One of the often overlooked pros of The Hacienda's forward-thinking approach to gig promotion was that, despite many of the gigs they promoted being notoriously under-subscribed, the venue had been expensively kitted out with state of the art video equipment &, at the end of the night, every band that played there was presented with a recording of that evening's show, for better or worse. Several of these tapes would be licensed for release the Factory Records-funded Ikon VHS label - notably Joy Division's inadvertently iconic Here Are The Young Men, & The Birthday Party's brutal Pleasureheads Must Burn! - though many of them were only ever produced in minuscule quantities (VCRs cost a bomb back then, after all, & a 30 minute pre-recorded cassette retailed for the equivalent of £100 nowadays).

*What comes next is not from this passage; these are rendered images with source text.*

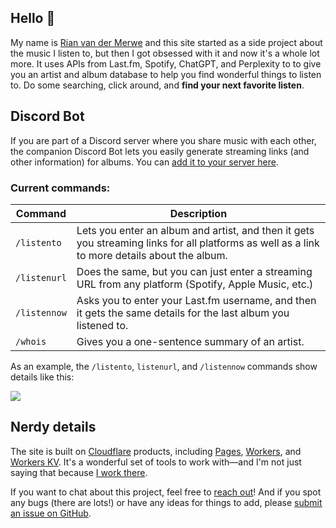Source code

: ## Hello 👋

My name is [Rian van der Merwe](https://elezea.com/) and this site started as a side project about the music I listen to, but then I got obsessed with it and now it's a whole lot more. It uses APIs from Last.fm, Spotify, ChatGPT, and Perplexity to to give you an artist and album database to help you find wonderful things to listen to. Do some searching, click around, and **find your next favorite listen**.

## Discord Bot

If you are part of a Discord server where you share music with each other, the companion Discord Bot lets you easily generate streaming links (and other information) for albums. You can [add it to your server here](https://discord.com/oauth2/authorize?client_id=1284593290947068024).

### Current commands:

| Command        | Description                                                                                                          |
|----------------|----------------------------------------------------------------------------------------------------------------------|
| `/listento`    | Lets you enter an album and artist, and then it gets you streaming links for all platforms as well as a link to more details about the album. |
| `/listenurl`   | Does the same, but you can just enter a streaming URL from any platform (Spotify, Apple Music, etc.)                 |
| `/listennow`   | Asks you to enter your Last.fm username, and then it gets the same details for the last album you listened to.       |
| `/whois`       | Gives you a one-sentence summary of an artist.                                                                      |


As an example, the `/listento`, `listenurl`, and `/listennow` commands show details like this:

![](https://file.elezea.com/20240921-aoapEQAq-2x.png)

## Nerdy details

The site is built on [Cloudflare](https://cloudflare.com/) products, including [Pages](https://pages.cloudflare.com/), [Workers](https://workers.cloudflare.com/), and [Workers KV](https://www.cloudflare.com/developer-platform/workers-kv/). It's a wonderful set of tools to work with—and I'm not just saying that because [I work there](https://elezea.com/portfolio/).

If you want to chat about this project, feel free to [reach out](https://elezea.com/contact/)! And if you spot any bugs (there are lots!) or have any ideas for things to add, please [submit an issue on GitHub](https://github.com/rianvdm/my-music-next/issues).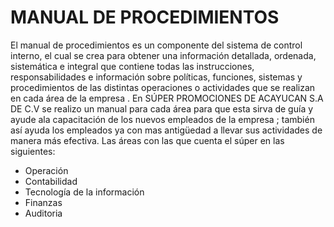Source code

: # MANUAL DE PROCEDIMIENTOS

<div class="text-justify"> 
  
El manual de procedimientos es un componente del sistema de control interno, el cual se crea para obtener una información detallada, ordenada, sistemática e integral que contiene todas las instrucciones, responsabilidades e información sobre políticas, funciones, sistemas y procedimientos de las distintas operaciones o actividades que se realizan en cada área de la empresa . En SÚPER PROMOCIONES DE ACAYUCAN S.A DE C.V se realizo un manual para cada área para que esta sirva de guía y ayude ala capacitación de los nuevos empleados de la empresa ; también así ayuda los empleados ya con mas antigüedad a llevar sus actividades de manera más efectiva. Las áreas con las que cuenta el súper en las siguientes:  

</div>

* Operación  
* Contabilidad 
* Tecnología de la información 
* Finanzas 
* Auditoria 

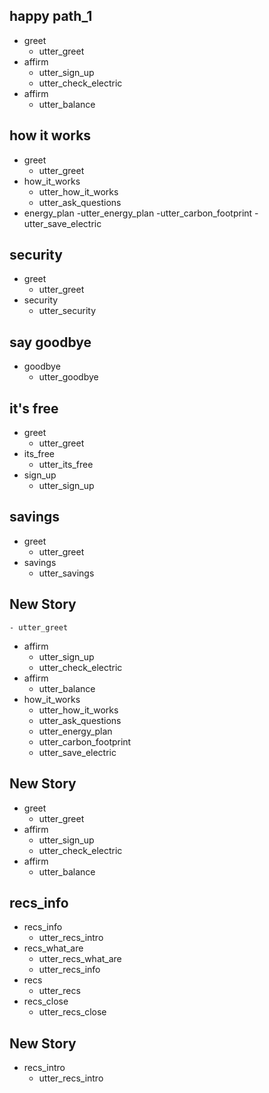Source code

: ## happy path_1

* greet
    - utter_greet
* affirm
    - utter_sign_up
    - utter_check_electric
* affirm
    - utter_balance

## how it works

* greet
    - utter_greet
* how_it_works
    - utter_how_it_works
    - utter_ask_questions
* energy_plan
    -utter_energy_plan
    -utter_carbon_footprint
    -utter_save_electric

## security

* greet
    - utter_greet
* security
    - utter_security

## say goodbye

* goodbye
    - utter_goodbye

## it's free

* greet
    - utter_greet
* its_free
    - utter_its_free
* sign_up
    - utter_sign_up

## savings

* greet
    - utter_greet
* savings
    - utter_savings

## New Story
    - utter_greet
* affirm
    - utter_sign_up
    - utter_check_electric
* affirm
    - utter_balance
* how_it_works
    - utter_how_it_works
    - utter_ask_questions
    - utter_energy_plan
    - utter_carbon_footprint
    - utter_save_electric

## New Story

* greet
    - utter_greet
* affirm
    - utter_sign_up
    - utter_check_electric
* affirm
    - utter_balance

## recs_info

* recs_info
    - utter_recs_intro
* recs_what_are
    - utter_recs_what_are
    - utter_recs_info
* recs
    - utter_recs
* recs_close
    - utter_recs_close

## New Story

* recs_intro
    - utter_recs_intro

One of my favourite bands of the 1981-82 era, Germany's E/B/M-innovators Liaisons Dangereuses, only released one Conny Plank-helmed L.P. during their brief lifetime though, fortunately, it's a bloody good one (never bettered, in fact). Following a single whirlwind tour of Europe, & hyped by the British music press as "the next big thing", they unceremoniously parted company - though nobody seems quite sure why. Fortunately, the Manchester date of said sojourn was taped for posterity, & was briefly issued by Ikon, quickly becoming a veritable Holy Grail for anybody with a serious interest in pioneering post-punk electronic sound, or in techno's murky genesis. Recorded on 7th July 1982, their Hacienda gig was (legendarily) so sparsely attended that, frequently, the only figure on the dancefloor was a flustered Stephen Morris, desperately rushing hither & thither in an attempt to discover where the anticipated crowd had melted away to. Incidentally, there's a copy of the original VHS for sale on Discogs at the moment, a steal at £160+.

Though a handful of extracts from Liaisons Dangereuses' Manchester performance have been viewable c/o Youtube for several years now, this is the first time that their Ikon tape has been uploaded anywhere in it's entirety. Three decades on, it remains a breath-taking, trailblazing performance that, tantalisingly, showcases many otherwise unavailable songs, suggesting that a second album may already have been gestating, thereby posing the inevitable query: do demos thereof exist?